[Stored data]:

--- START ---

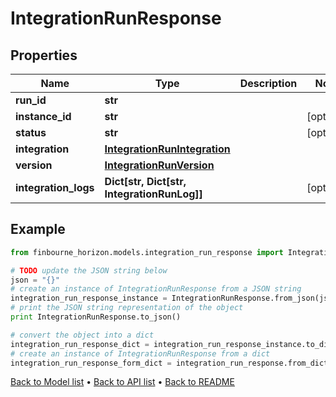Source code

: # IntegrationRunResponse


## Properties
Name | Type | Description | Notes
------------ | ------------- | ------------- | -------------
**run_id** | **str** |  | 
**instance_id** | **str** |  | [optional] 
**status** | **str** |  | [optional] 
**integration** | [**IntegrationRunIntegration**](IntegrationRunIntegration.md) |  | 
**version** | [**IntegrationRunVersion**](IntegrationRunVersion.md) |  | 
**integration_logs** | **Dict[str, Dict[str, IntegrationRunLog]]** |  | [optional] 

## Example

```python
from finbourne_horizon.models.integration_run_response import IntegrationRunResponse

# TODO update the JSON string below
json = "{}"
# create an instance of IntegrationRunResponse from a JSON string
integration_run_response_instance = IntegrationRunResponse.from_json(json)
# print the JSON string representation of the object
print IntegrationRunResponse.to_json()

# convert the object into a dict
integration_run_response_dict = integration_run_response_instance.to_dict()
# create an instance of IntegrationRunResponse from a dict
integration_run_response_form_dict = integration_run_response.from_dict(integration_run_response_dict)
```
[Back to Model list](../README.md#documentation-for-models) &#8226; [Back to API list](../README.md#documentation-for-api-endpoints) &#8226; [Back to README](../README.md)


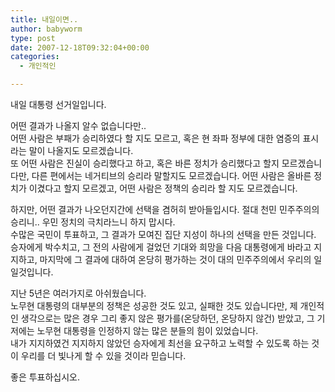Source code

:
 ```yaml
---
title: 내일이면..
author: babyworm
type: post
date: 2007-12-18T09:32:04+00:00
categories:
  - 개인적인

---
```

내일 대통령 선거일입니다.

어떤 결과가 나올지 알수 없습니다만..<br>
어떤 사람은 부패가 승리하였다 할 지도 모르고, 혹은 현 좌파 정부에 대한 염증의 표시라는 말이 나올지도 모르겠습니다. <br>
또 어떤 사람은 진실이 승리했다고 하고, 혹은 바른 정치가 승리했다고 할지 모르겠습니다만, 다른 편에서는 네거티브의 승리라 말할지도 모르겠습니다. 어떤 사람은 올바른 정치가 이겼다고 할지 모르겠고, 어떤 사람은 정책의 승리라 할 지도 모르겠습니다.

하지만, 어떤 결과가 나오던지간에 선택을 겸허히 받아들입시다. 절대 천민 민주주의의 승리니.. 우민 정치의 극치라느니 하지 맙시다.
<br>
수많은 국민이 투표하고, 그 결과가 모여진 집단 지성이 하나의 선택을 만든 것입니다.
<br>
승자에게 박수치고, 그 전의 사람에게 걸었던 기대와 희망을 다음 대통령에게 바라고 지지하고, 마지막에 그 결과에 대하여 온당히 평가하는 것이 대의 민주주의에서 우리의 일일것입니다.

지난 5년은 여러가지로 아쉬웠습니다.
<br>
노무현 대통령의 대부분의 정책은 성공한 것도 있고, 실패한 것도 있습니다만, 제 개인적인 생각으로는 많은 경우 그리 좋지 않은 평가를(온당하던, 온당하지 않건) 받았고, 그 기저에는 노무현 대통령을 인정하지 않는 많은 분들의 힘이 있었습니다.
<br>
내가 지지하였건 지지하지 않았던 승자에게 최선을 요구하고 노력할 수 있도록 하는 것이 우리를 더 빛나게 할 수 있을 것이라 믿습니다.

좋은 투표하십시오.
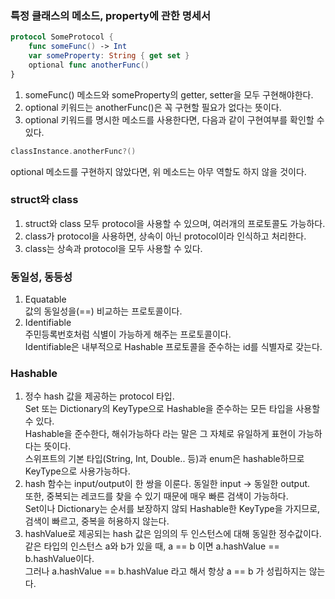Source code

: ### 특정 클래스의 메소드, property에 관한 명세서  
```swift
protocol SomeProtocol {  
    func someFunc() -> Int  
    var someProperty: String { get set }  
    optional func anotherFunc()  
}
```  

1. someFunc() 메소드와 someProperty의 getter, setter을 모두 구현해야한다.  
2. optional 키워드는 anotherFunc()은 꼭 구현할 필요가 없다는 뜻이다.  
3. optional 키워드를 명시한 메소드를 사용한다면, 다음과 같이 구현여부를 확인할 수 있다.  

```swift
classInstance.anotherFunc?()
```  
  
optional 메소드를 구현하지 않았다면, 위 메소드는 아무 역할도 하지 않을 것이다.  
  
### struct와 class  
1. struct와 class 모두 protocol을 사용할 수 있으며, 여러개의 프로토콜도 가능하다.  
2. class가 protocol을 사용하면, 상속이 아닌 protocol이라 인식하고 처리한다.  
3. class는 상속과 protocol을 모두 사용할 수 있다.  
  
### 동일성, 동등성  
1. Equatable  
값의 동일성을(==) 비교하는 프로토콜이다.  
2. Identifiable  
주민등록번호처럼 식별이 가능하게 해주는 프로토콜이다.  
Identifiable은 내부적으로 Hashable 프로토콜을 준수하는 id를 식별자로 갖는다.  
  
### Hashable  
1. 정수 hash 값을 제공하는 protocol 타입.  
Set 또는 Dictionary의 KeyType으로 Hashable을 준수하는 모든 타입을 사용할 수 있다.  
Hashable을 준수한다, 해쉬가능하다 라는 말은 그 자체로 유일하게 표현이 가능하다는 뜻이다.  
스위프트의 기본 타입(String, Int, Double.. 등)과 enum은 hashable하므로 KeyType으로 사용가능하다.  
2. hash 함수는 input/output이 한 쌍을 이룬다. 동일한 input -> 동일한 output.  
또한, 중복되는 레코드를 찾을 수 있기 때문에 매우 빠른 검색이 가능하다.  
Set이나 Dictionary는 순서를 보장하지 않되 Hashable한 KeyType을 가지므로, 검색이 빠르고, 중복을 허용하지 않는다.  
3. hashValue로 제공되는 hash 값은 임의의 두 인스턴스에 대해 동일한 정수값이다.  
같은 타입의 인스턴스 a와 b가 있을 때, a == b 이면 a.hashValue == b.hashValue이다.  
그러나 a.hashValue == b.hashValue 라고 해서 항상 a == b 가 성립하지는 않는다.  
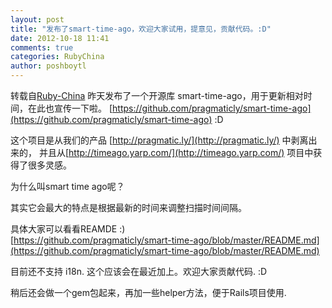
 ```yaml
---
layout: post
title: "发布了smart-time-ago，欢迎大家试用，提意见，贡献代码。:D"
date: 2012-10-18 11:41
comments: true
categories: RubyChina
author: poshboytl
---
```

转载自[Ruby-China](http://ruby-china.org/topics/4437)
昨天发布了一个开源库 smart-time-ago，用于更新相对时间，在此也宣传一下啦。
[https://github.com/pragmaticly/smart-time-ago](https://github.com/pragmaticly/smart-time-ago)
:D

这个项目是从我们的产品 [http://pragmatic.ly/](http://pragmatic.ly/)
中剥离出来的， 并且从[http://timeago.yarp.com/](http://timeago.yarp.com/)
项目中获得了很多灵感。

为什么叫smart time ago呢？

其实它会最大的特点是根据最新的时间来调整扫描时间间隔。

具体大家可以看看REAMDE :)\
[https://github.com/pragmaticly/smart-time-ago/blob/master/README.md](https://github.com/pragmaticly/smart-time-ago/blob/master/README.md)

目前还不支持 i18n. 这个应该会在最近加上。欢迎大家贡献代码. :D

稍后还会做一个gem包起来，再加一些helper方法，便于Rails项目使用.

--- END ---

[WHAT IS NEEDED]: Above this instruction are the records; retype exactly the lines from the one containing "2. class가 protocol을" up to and including the one containing "또한, 중복되는 레코드를 찾을 수 있기 때문에 매우 빠른 검색이 가능하다.".

[WORKED SOLUTION]:
2. class가 protocol을 사용하면, 상속이 아닌 protocol이라 인식하고 처리한다.  
3. class는 상속과 protocol을 모두 사용할 수 있다.  
  
### 동일성, 동등성  
1. Equatable  
값의 동일성을(==) 비교하는 프로토콜이다.  
2. Identifiable  
주민등록번호처럼 식별이 가능하게 해주는 프로토콜이다.  
Identifiable은 내부적으로 Hashable 프로토콜을 준수하는 id를 식별자로 갖는다.  
  
### Hashable  
1. 정수 hash 값을 제공하는 protocol 타입.  
Set 또는 Dictionary의 KeyType으로 Hashable을 준수하는 모든 타입을 사용할 수 있다.  
Hashable을 준수한다, 해쉬가능하다 라는 말은 그 자체로 유일하게 표현이 가능하다는 뜻이다.  
스위프트의 기본 타입(String, Int, Double.. 등)과 enum은 hashable하므로 KeyType으로 사용가능하다.  
2. hash 함수는 input/output이 한 쌍을 이룬다. 동일한 input -> 동일한 output.  
또한, 중복되는 레코드를 찾을 수 있기 때문에 매우 빠른 검색이 가능하다.  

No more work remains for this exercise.